Exercise directions: Transcribe every entry word for word.

§

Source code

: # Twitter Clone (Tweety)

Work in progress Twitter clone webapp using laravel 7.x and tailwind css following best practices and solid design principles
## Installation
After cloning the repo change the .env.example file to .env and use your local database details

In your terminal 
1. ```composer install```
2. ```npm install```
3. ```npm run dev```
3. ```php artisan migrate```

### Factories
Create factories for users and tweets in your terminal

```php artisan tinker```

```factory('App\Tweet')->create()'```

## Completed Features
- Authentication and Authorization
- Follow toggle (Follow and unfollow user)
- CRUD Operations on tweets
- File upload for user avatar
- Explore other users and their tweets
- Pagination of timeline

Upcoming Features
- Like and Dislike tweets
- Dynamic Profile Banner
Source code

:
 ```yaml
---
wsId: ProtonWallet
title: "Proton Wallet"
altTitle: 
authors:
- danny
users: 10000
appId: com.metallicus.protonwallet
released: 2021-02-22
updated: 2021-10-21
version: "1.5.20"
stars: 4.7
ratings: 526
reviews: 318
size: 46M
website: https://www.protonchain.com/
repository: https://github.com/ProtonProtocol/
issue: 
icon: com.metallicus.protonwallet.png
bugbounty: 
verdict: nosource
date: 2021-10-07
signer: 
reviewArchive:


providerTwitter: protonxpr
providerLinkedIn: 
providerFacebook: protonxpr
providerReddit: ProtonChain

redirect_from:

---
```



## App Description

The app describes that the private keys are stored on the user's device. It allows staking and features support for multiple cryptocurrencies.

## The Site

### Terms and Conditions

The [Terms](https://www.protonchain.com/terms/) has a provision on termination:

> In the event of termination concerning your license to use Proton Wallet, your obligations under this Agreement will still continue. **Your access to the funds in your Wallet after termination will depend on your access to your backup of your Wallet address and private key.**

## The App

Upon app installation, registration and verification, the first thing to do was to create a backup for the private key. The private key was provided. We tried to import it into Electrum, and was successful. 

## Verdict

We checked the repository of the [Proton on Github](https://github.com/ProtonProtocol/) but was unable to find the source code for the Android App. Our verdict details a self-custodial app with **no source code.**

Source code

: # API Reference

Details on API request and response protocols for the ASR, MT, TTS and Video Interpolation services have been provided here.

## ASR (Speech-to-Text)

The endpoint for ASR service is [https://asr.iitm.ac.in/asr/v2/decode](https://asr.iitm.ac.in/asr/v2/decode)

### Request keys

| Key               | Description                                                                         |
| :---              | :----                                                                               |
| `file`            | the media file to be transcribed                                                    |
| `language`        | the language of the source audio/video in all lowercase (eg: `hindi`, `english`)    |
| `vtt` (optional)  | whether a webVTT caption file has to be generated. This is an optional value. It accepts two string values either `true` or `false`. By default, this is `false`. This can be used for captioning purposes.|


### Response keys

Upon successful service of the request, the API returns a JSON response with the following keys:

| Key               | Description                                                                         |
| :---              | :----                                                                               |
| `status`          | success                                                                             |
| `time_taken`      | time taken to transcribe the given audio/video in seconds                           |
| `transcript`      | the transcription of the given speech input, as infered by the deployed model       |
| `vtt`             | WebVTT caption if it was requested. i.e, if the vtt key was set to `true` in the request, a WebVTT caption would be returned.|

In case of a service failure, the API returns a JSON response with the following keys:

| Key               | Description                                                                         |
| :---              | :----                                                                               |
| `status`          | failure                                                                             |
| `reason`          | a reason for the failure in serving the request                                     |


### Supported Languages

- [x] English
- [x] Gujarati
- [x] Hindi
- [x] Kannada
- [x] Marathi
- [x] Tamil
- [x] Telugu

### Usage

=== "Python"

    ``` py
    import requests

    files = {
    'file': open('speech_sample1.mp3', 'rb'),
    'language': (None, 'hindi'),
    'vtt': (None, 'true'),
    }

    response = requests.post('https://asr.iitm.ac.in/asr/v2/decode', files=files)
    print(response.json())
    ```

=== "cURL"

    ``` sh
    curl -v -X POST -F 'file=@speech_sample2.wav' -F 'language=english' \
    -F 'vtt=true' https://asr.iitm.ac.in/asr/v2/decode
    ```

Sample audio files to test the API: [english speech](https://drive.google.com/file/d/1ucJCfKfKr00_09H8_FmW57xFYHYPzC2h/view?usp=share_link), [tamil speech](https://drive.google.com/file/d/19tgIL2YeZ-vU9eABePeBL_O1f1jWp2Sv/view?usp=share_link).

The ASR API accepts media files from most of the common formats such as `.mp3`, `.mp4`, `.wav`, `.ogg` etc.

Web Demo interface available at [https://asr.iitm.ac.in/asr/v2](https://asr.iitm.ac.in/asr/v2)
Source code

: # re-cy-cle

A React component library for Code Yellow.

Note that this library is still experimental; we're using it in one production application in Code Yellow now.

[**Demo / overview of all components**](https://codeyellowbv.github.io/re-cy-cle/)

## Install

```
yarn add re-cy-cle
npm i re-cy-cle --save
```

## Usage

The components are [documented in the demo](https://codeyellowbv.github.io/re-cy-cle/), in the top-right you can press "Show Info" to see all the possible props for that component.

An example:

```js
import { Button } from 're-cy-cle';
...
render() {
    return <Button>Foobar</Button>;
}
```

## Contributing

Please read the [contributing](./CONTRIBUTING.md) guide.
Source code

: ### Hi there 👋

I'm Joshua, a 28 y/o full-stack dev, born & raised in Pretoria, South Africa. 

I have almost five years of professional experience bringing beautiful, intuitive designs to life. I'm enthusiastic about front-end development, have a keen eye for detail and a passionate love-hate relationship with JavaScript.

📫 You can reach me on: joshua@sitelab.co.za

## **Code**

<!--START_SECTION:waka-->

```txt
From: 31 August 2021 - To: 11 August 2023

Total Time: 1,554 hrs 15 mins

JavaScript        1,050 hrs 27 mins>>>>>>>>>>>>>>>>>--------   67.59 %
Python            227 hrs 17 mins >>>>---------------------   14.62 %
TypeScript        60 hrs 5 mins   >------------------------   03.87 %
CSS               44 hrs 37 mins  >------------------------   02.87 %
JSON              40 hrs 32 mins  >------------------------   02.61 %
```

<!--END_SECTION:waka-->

§

Problem solution:
Source code

: # Twitter Clone (Tweety)

Work in progress Twitter clone webapp using laravel 7.x and tailwind css following best practices and solid design principles
## Installation
After cloning the repo change the .env.example file to .env and use your local database details

In your terminal 
1. ```composer install```
2. ```npm install```
3. ```npm run dev```
3. ```php artisan migrate```

### Factories
Create factories for users and tweets in your terminal

```php artisan tinker```

```factory('App\Tweet')->create()'```

## Completed Features
- Authentication and Authorization
- Follow toggle (Follow and unfollow user)
- CRUD Operations on tweets
- File upload for user avatar
- Explore other users and their tweets
- Pagination of timeline

Upcoming Features
- Like and Dislike tweets
- Dynamic Profile Banner
Source code

:
 ```yaml
---
wsId: ProtonWallet
title: "Proton Wallet"
altTitle: 
authors:
- danny
users: 10000
appId: com.metallicus.protonwallet
released: 2021-02-22
updated: 2021-10-21
version: "1.5.20"
stars: 4.7
ratings: 526
reviews: 318
size: 46M
website: https://www.protonchain.com/
repository: https://github.com/ProtonProtocol/
issue: 
icon: com.metallicus.protonwallet.png
bugbounty: 
verdict: nosource
date: 2021-10-07
signer: 
reviewArchive:


providerTwitter: protonxpr
providerLinkedIn: 
providerFacebook: protonxpr
providerReddit: ProtonChain

redirect_from:

---
```



## App Description

The app describes that the private keys are stored on the user's device. It allows staking and features support for multiple cryptocurrencies.

## The Site

### Terms and Conditions

The [Terms](https://www.protonchain.com/terms/) has a provision on termination:

> In the event of termination concerning your license to use Proton Wallet, your obligations under this Agreement will still continue. **Your access to the funds in your Wallet after termination will depend on your access to your backup of your Wallet address and private key.**

## The App

Upon app installation, registration and verification, the first thing to do was to create a backup for the private key. The private key was provided. We tried to import it into Electrum, and was successful. 

## Verdict

We checked the repository of the [Proton on Github](https://github.com/ProtonProtocol/) but was unable to find the source code for the Android App. Our verdict details a self-custodial app with **no source code.**

Source code

: # API Reference

Details on API request and response protocols for the ASR, MT, TTS and Video Interpolation services have been provided here.

## ASR (Speech-to-Text)

The endpoint for ASR service is [https://asr.iitm.ac.in/asr/v2/decode](https://asr.iitm.ac.in/asr/v2/decode)

### Request keys

| Key               | Description                                                                         |
| :---              | :----                                                                               |
| `file`            | the media file to be transcribed                                                    |
| `language`        | the language of the source audio/video in all lowercase (eg: `hindi`, `english`)    |
| `vtt` (optional)  | whether a webVTT caption file has to be generated. This is an optional value. It accepts two string values either `true` or `false`. By default, this is `false`. This can be used for captioning purposes.|


### Response keys

Upon successful service of the request, the API returns a JSON response with the following keys:

| Key               | Description                                                                         |
| :---              | :----                                                                               |
| `status`          | success                                                                             |
| `time_taken`      | time taken to transcribe the given audio/video in seconds                           |
| `transcript`      | the transcription of the given speech input, as infered by the deployed model       |
| `vtt`             | WebVTT caption if it was requested. i.e, if the vtt key was set to `true` in the request, a WebVTT caption would be returned.|

In case of a service failure, the API returns a JSON response with the following keys:

| Key               | Description                                                                         |
| :---              | :----                                                                               |
| `status`          | failure                                                                             |
| `reason`          | a reason for the failure in serving the request                                     |


### Supported Languages

- [x] English
- [x] Gujarati
- [x] Hindi
- [x] Kannada
- [x] Marathi
- [x] Tamil
- [x] Telugu

### Usage

=== "Python"

    ``` py
    import requests

    files = {
    'file': open('speech_sample1.mp3', 'rb'),
    'language': (None, 'hindi'),
    'vtt': (None, 'true'),
    }

    response = requests.post('https://asr.iitm.ac.in/asr/v2/decode', files=files)
    print(response.json())
    ```

=== "cURL"

    ``` sh
    curl -v -X POST -F 'file=@speech_sample2.wav' -F 'language=english' \
    -F 'vtt=true' https://asr.iitm.ac.in/asr/v2/decode
    ```

Sample audio files to test the API: [english speech](https://drive.google.com/file/d/1ucJCfKfKr00_09H8_FmW57xFYHYPzC2h/view?usp=share_link), [tamil speech](https://drive.google.com/file/d/19tgIL2YeZ-vU9eABePeBL_O1f1jWp2Sv/view?usp=share_link).

The ASR API accepts media files from most of the common formats such as `.mp3`, `.mp4`, `.wav`, `.ogg` etc.

Web Demo interface available at [https://asr.iitm.ac.in/asr/v2](https://asr.iitm.ac.in/asr/v2)
Source code

: # re-cy-cle

A React component library for Code Yellow.

Note that this library is still experimental; we're using it in one production application in Code Yellow now.

[**Demo / overview of all components**](https://codeyellowbv.github.io/re-cy-cle/)

## Install

```
yarn add re-cy-cle
npm i re-cy-cle --save
```

## Usage

The components are [documented in the demo](https://codeyellowbv.github.io/re-cy-cle/), in the top-right you can press "Show Info" to see all the possible props for that component.

An example:

```js
import { Button } from 're-cy-cle';
...
render() {
    return <Button>Foobar</Button>;
}
```

## Contributing

Please read the [contributing](./CONTRIBUTING.md) guide.
Source code

: ### Hi there 👋

I'm Joshua, a 28 y/o full-stack dev, born & raised in Pretoria, South Africa. 

I have almost five years of professional experience bringing beautiful, intuitive designs to life. I'm enthusiastic about front-end development, have a keen eye for detail and a passionate love-hate relationship with JavaScript.

📫 You can reach me on: joshua@sitelab.co.za

## **Code**

<!--START_SECTION:waka-->

```txt
From: 31 August 2021 - To: 11 August 2023

Total Time: 1,554 hrs 15 mins

JavaScript        1,050 hrs 27 mins>>>>>>>>>>>>>>>>>--------   67.59 %
Python            227 hrs 17 mins >>>>---------------------   14.62 %
TypeScript        60 hrs 5 mins   >------------------------   03.87 %
CSS               44 hrs 37 mins  >------------------------   02.87 %
JSON              40 hrs 32 mins  >------------------------   02.61 %
```

<!--END_SECTION:waka-->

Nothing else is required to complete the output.